■ TRY IT: Each line from the material with the word "their" in it must be copied.
>>>
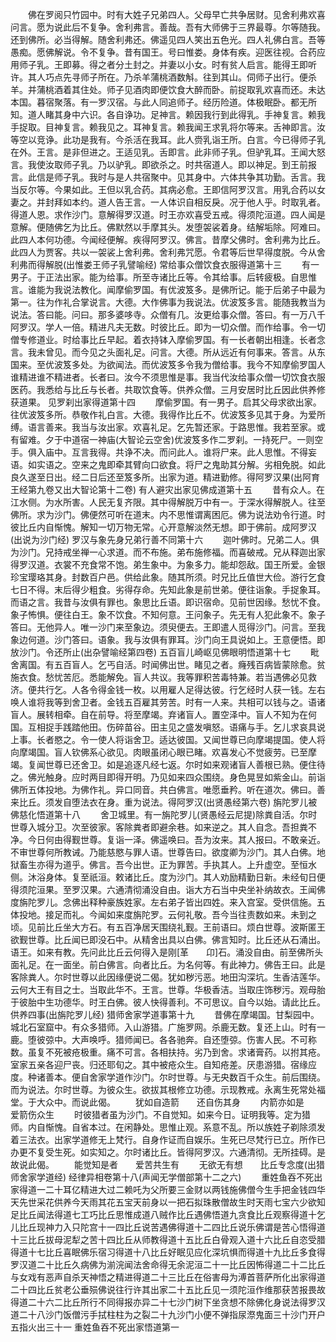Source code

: <!-- { "loadSidebar": true } -->
　　佛在罗阅只竹园中。时有大姓子兄弟四人。父母早亡共争居财。见舍利弗欢喜问言。愿为说此后不复争。舍利弗言。善哉。吾有大师佛于三界最尊。尔等随我。还到佛所。必当得解。随舍利弗还。佛遥见四人笑出五色光。四人礼佛白言。吾等愚痴。愿佛解说。令不复争。昔有国王。号曰惟娄。身体有疾。迎医往视。合药应用师子乳。王即募。得之者分土封之。并妻以小女。时有贫人启言。能得王即听许。其人巧点先寻师子所在。乃杀羊蒲桃酒数斛。往到其山。伺师子出行。便杀羊。并蒲桃酒着其住处。师子见酒肉即便饮食大醉而卧。前捉取乳欢喜而还。未达本国。暮宿聚落。有一罗汉宿。与此人同追师子。经历险道。体极眠卧。都无所知。道人睹其身中六识。各自诤功。足神言。赖因我行到此得乳。手神复言。赖我手捉取。目神复言。赖我见之。耳神复言。赖我闻王求乳将尔等来。舌神即言。汝等空以竞诤。此功是我有。今杀活在我耳。此人赍乳诣王所。白言。今已得师子乳在外。王言。是非但进之。王适见乳。舌即言。此非师子乳。但驴乳耳。王闻大怒言。我使汝取师子乳。乃以驴乳。即欲杀之。时共宿道人。即以神足。到王前报言。此信是师子乳。我时与是人共宿聚中。见其身中。六体共争其功勤。舌言。我当反尔等。今果如此。王但以乳合药。其病必愈。王即信阿罗汉言。用乳合药以女妻之。并封拜如本约。道人告王言。一人体识自相反戾。况于他人乎。时取乳者。得道人恩。求作沙门。意解得罗汉道。时王亦欢喜受五戒。得须陀洹道。四人闻是意解。便随佛乞为比丘。佛默然以手摩其头。发堕袈裟着身。结解垢除。阿难曰。此四人本何功德。今闻经便解。疾得阿罗汉。佛言。昔摩父佛时。舍利弗为比丘。此四人为贾客。共以一袈裟上舍利弗。舍利弗咒愿。令君等后世早得度脱。今从舍利弗而得解脱(出惟娄王师子乳譬喻经)
常给事众僧饮食衣服得道第十三
　　有一男子。于正法出家。能为给事。所至寺诸比丘等。令其给事。后转疲极。自思惟言。谁能为我说法教化。闻摩偷罗国。有优波笈多。是佛所记。能于后弟子中最为第一。往为作礼合掌说言。大德。大作佛事为我说法。优波笈多言。能随我教当为说法。答曰能。问曰。那多婆哆寺。众僧有几。汝更给事众僧。答曰。有一万八千阿罗汉。学人一倍。精进凡夫无数。时彼比丘。即为一切众僧。而作给事。令一切僧专修道业。时给事比丘早起。着衣持钵入摩偷罗国。有一长者朝出相逢。长者念言。我未曾见。而今见之头面礼足。问言。大德。所从远近有何事来。答言。从东国来。至优波笈多处。为欲闻法。而优波笈多令我为僧给事。我今不知摩偷罗国人谁精进谁不精进者。长者曰。汝今不须思惟是事。我当代汝给事众僧一切饮食衣服医药。我悉给与比丘与长者。共取饮食等。供养众僧。三月安居时比丘因此供养修获道果。
见罗刹出家得道第十四
　　摩偷罗国。有一男子。启其父母求欲出家。往优波笈多所。恭敬作礼白言。大德。我得作比丘不。优波笈多见其于身。为爱所缚。语言善来。我当与汝出家。欢喜礼足。乞先暂还家。于路思惟。我若至家。或有留难。夕于中道宿一神庙(大智论云空舍)优波笈多作二罗刹。一持死尸。一则空手。俱入庙中。互言我得。共诤不决。而问此人。谁将尸来。此人思惟。不得妄语。如实语之。空来之鬼即牵其臂向口欲食。将尸之鬼助其分解。劣相免脱。如此良久遂至日出。经二日后还至笈多所。出家为道。精进勤修。得阿罗汉果(出阿育王经第九卷又出大智论第十二卷)
有人避灾出家见佛成道第十五
　　昔有众人。在江水侧。为水所害。人民无复齐限。其中得解脱万中有一。于深水得解脱人。往至佛所。求为沙门。佛便然可听在道末。内不思惟谓离困厄。佛为说法劝令行道。时彼比丘内自惭愧。解知一切万物无常。心开意解淡然无想。即于佛前。成阿罗汉(出说为沙门经)
罗汉与象先身兄弟行善不同第十六
　　迦叶佛时。兄弟二人。俱为沙门。兄持戒坐禅一心求道。而不布施。弟布施修福。而喜破戒。兄从释迦出家得罗汉道。衣裳不充食常不饱。弟生象中。为象多力。能却怨敌。国王所爱。金银珍宝璎珞其身。封数百户邑。供给此象。随其所须。时兄比丘值世大俭。游行乞食七日不得。末后得少粗食。劣得存命。先知此象是前世弟。便往诣象。手捉象耳。而语之言。我昔与汝俱有罪也。象思比丘语。即识宿命。见前世因缘。愁忧不食。象子怖惧。便往白王。象不饮食。不知何意。王问象子。先无有人犯此象不。象子答曰。无他异人。唯一沙门来至象边。须臾便去。王即遣人觅得沙门。问言。至我象边何道。沙门答曰。语象。我与汝俱有罪耳。沙门向王具说如上。王意便悟。即放沙门。令还所止(出杂譬喻经第四卷)
五百盲儿崎岖见佛眼明悟道第十七
　　毗舍离国。有五百盲人。乞丐自活。时闻佛出世。睹见之者。癃残百病皆蒙除愈。贫施衣食。愁忧苦厄。悉能解免。盲人共议。我等罪积苦毒特兼。若当遇佛必见救济。便共行乞。人各令得金钱一枚。以用雇人足得达彼。行乞经时人获一钱。左右唤人谁将我等到舍卫者。金钱五百雇其劳苦。时有一人来。共相可以钱与之。语诸盲人。展转相牵。自在前导。将至摩竭。弃诸盲人。置空泽中。盲人不知为在何国。互相捉手践踏他田。伤碎苗谷。田主见之盛发嗔怒。语痛与手。乞儿求哀具说上事。长者愍之。令一使人将诣舍卫。适达彼国。又闻世尊已向摩竭提国。使人将向摩竭国。盲人钦佛系心欲见。肉眼虽闭心眼已睹。欢喜发心不觉疲劳。已至摩竭。复闻世尊已还舍卫。如是追逐凡经七返。尔时如来观诸盲人善根已熟。便住待之。佛光触身。应时两目即得开明。乃见如来四众围绕。身色晃昱如紫金山。前诣佛所五体投地。为佛作礼。异口同音。共白佛言。唯愿垂矜。听在道次。佛曰。善来比丘。须发自堕法衣在身。重为说法。得阿罗汉(出贤愚经第六卷)
旃陀罗儿被佛慈化悟道第十八
　　舍卫城里。有一旃陀罗儿(贤愚经云尼提)除粪自活。尔时世尊入城分卫。次至彼家。客除粪者即避余巷。如来逆之。其人自念。吾担粪不净。今日何由得觐世尊。复诣一泽。佛遥唤曰。吾为汝来。其人报曰。不敢亲近。不审世尊何所教诫。乃能慈愍与罪人语。世尊告曰。欲度卿为沙门。其人白佛。地狱畜生亦得为道乎。佛言。吾今出世。正为罪苦。手执其人。上升虚空。至恒水侧。沐浴身体。复至祇洹。敕诸比丘。度为沙门。其人劝励精勤日新。未经旬日便得须陀洹果。至罗汉果。六通清彻涌没自由。诣大方石当中央坐补纳故衣。王闻佛度旃陀罗儿。念佛出释种豪族姓家。左右弟子皆出四姓。来入宫室。受供信施。五体投地。接足而礼。今闻如来度旃陀罗。云何礼敬。吾今当往责数如来。未到之顷。见前比丘坐大方石。有五百净居天围绕礼觐。王前语曰。烦白世尊。波斯匿王欲觐世尊。比丘闻已即没石中。从精舍出具以白佛。佛言知时。比丘还从石涌出。语王。如来有教。先问此比丘云何得入是刚[革　　卬]石。涌没自由。前至佛所头面礼足。在一面坐。前白佛言。向者比丘。为名何等。有此神力。佛告王曰。此是客除粪人。尔时世尊以此因缘便说二偈。犹如秽污恶。地田沟深坑。生香洁莲华。云何大王有目之士。当取此华不。王言。世尊。华极香洁。当取庄饰秽污。观母胎于彼胎中生功德华。时王白佛。彼人快得善利。不可思议。自今以始。请此比丘。供养四事(出旃陀罗儿经)
猎师舍家学道事第十九
　　昔佛在摩竭国。甘梨园中。城北石室窟中。有众多猎师。入山游猎。广施罗网。杀鹿无数。复还上山。时有一鹿。堕彼弶中。大声唤呼。猎师闻已。各各驰奔。自还堕弶。伤害人民。不可称数。虽复不死被疮极重。痛不可言。各相扶持。劣乃到舍。求诸膏药。以拊其疮。室家五亲各迎尸丧。归还耶旬之。其中被疮众生。自知疮差。厌患游猎。宿缘应度。种诸善本。便自舍家学道作沙门。尔时世尊。与无央数百千众生。前后围绕。而为说法。尔时世尊。为彼众生。欲拔其根修立功德。示现教戒。永离生死常处福堂。于大众中。而说此偈。
　　犹如自造箭　　还自伤其身
　　内箭亦如是　　爱箭伤众生
　　时彼猎者虽为沙门。不自觉知。如来今日。证明我等。定为猎师。内自惭愧。自省本过。在闲静处。思惟止观。系意不乱。所以族姓子剃除须发着三法衣。出家学道修无上梵行。自身作证而自娱乐。生死已尽梵行已立。所作已办更不复受生死。如实知之。尔时诸比丘。皆得阿罗汉。六通清彻。无所挂碍。是故说此偈。
　　能觉知是者　　爱苦共生有
　　无欲无有想　　比丘专念度(出猎师舍家学道经)
经律异相卷第十八(声闻无学僧部第十二之六)
　　重姓鱼吞不死出家得道一二十耳亿精进大过二赖吒为父所要三金财以两钱施佛僧今生手把金钱四华天先世采花供养今天雨其花五宝天前身以一把石拟珠散僧故生时天雨七宝六少欲知足比丘闻法得道七工巧比丘思惟成道八贼作比丘遇佛悟道九贪食比丘观察得道十乞儿比丘现神力入只陀宫十一四比丘说苦遇佛得道十二四比丘说乐佛谓是苦心悟得道十三比丘拔母泥犁之苦十四比丘从师教得道十五比丘白骨观入道十六比丘自恣受腊得道十七比丘喜眠佛乐宿习得道十八比丘好眠见应化深坑惧而得道十九比丘多食得罗汉道二十比丘久病佛为湔浣闻法舍命得无余泥洹二十一比丘因怖得道二十二比丘与女戏有恶声自杀天神悟之精进得道二十三比丘在俗害母为溥首菩萨所化出家得道二十四比丘贫老公垂殒佛说往行许其出家二十五比丘见一须陀洹作维那获苦报畏故得道二十六二比丘所行不同得报亦异二十七沙门树下坐贪想不除佛化身说法得罗汉道二十八沙门饭僧污手拭柱柱为之裂二十九沙门小便不弹指尿漈鬼面三十沙门开户五指火出三十一
重姓鱼吞不死出家悟道第一
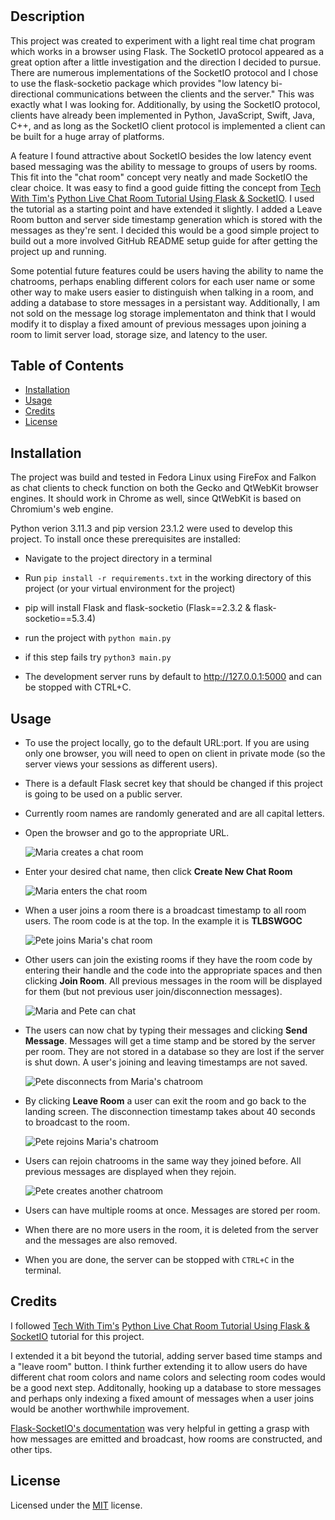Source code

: # <Live-Chat-Flask>

## Description

This project was created to experiment with a light real time chat program which works in a browser using Flask. The SocketIO protocol appeared as a great option after a little investigation and the direction I decided to pursue. There are numerous implementations of the SocketIO protocol and I chose to use the flask-socketio package which provides "low latency bi-directional communications between the clients and the server." This was exactly what I was looking for. Additionally, by using the SocketIO protocol, clients have already been  implemented in Python, JavaScript, Swift, Java, C++, and as long as the SocketIO client protocol is implemented a client can be built for a huge array of platforms.

A feature I found attractive about SocketIO besides the low latency event based messaging was the ability to message to groups of users by rooms. This fit into the "chat room" concept very neatly and made SocketIO the clear choice. It was easy to find a good guide fitting the concept from [Tech With Tim's](https://www.youtube.com/@TechWithTim) [Python Live Chat Room Tutorial Using Flask & SocketIO](https://www.youtube.com/watch?v=mkXdvs8H7TA). I used the tutorial as a starting point and have extended it slightly. I added a Leave Room button and server side timestamp generation which is stored with the messages as they're sent. I decided this would be a good simple project to build out a more involved GitHub README setup guide for after getting the project up and running.

Some potential future features could be users having the ability to name the chatrooms, perhaps enabling different colors for each user name or some other way to make users easier to distinguish when talking in a room, and adding a database to store messages in a persistant way. Additionally, I am not sold on the message log storage implementaton and think that I would modify it to display a fixed amount of previous messages upon joining a room to limit server load, storage size, and latency to the user.

## Table of Contents

- [Installation](#installation)
- [Usage](#usage)
- [Credits](#credits)
- [License](#license)

## Installation

The project was build and tested in Fedora Linux using FireFox and Falkon as chat clients to check function on both the Gecko and QtWebKit browser engines. It should work in Chrome as well, since QtWebKit is based on Chromium's web engine.

 Python verion 3.11.3 and pip version 23.1.2 were used to develop this project. To install once these prerequisites are installed:

- Navigate to the project directory in a terminal 
- Run `pip install -r requirements.txt` in the working directory of this project (or your virtual environment for the project)
- pip will install Flask and flask-socketio (Flask==2.3.2 & flask-socketio==5.3.4)

- run the project with `python main.py`
- if this step fails try `python3 main.py`

- The development server runs by default to http://127.0.0.1:5000 and can be stopped with CTRL+C.


## Usage

- To use the project locally, go to the default URL:port. If you are using only one browser, you will need to open on client in private mode (so the server views your sessions as different users).

- There is a default Flask secret key that should be changed if this project is going to be used on a public server.

- Currently room names are randomly generated and are all capital letters.

- Open the browser and go to the appropriate URL.

   ![Maria creates a chat room](assets/images/1-first-user.png)

- Enter your desired chat name, then click **Create New Chat Room**
 
   ![Maria enters the chat room](assets/images/2-maria-new-room.png)

- When a user joins a room there is a broadcast timestamp to all room users. The room code is at the top.
In the example it is **TLBSWGOC**

   ![Pete joins Maria's chat room](assets/images/3-pete-joins-marias-room.png)

- Other users can join the existing rooms if they have the room code by entering their handle and the code into
the appropriate spaces and then clicking **Join Room**. All previous messages in the room will be displayed for them (but not previous user join/disconnection messages). 

   ![Maria and Pete can chat](assets/images/4-pete-maria-chat.png)

- The users can now chat by typing their messages and clicking **Send Message**. Messages will get a time stamp and
be stored by the server per room. They are not stored in a database so they are lost if the server is shut down. A user's joining and leaving timestamps are not saved.

   ![Pete disconnects from Maria's chatroom](assets/images/5-pete-leaves-chat.png)

- By clicking **Leave Room** a user can exit the room and go back to the landing screen. The disconnection timestamp
takes about 40 seconds to broadcast to the room.

   ![Pete rejoins Maria's chatroom](assets/images/6-pete-rejoins-chat.png)

- Users can rejoin chatrooms in the same way they joined before. All previous messages are displayed when they rejoin.

   ![Pete creates another chatroom](assets/images/7-pete-has-two-rooms.png)

- Users can have multiple rooms at once. Messages are stored per room. 

- When there are no more users in the room, it is deleted from the server and the messages are also removed.

- When you are done, the server can be stopped with `CTRL+C` in the terminal.


## Credits

I followed [Tech With Tim's](https://www.youtube.com/@TechWithTim) [Python Live Chat Room Tutorial Using Flask & SocketIO](https://www.youtube.com/watch?v=mkXdvs8H7TA) tutorial for this project. 

I extended it a bit beyond the tutorial, adding server based time stamps and a "leave room" button. I think further extending it to allow users do have different chat room colors and name colors and selecting room codes would be a good next step. Additonally, hooking up a database to store messages and perhaps only indexing a fixed amount of messages when a user joins would be another worthwhile improvement.

[Flask-SocketIO's documentation](https://flask-socketio.readthedocs.io/en/latest/intro.html) was very helpful in getting a grasp with how messages are emitted and broadcast, how rooms are constructed, and other tips. 

## License

Licensed under the [MIT](LICENSE) license.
<<<
■ SOLUTION BELOW:
- Other users can join the existing rooms if they have the room code by entering their handle and the code into
- The users can now chat by typing their messages and clicking **Send Message**. Messages will get a time stamp and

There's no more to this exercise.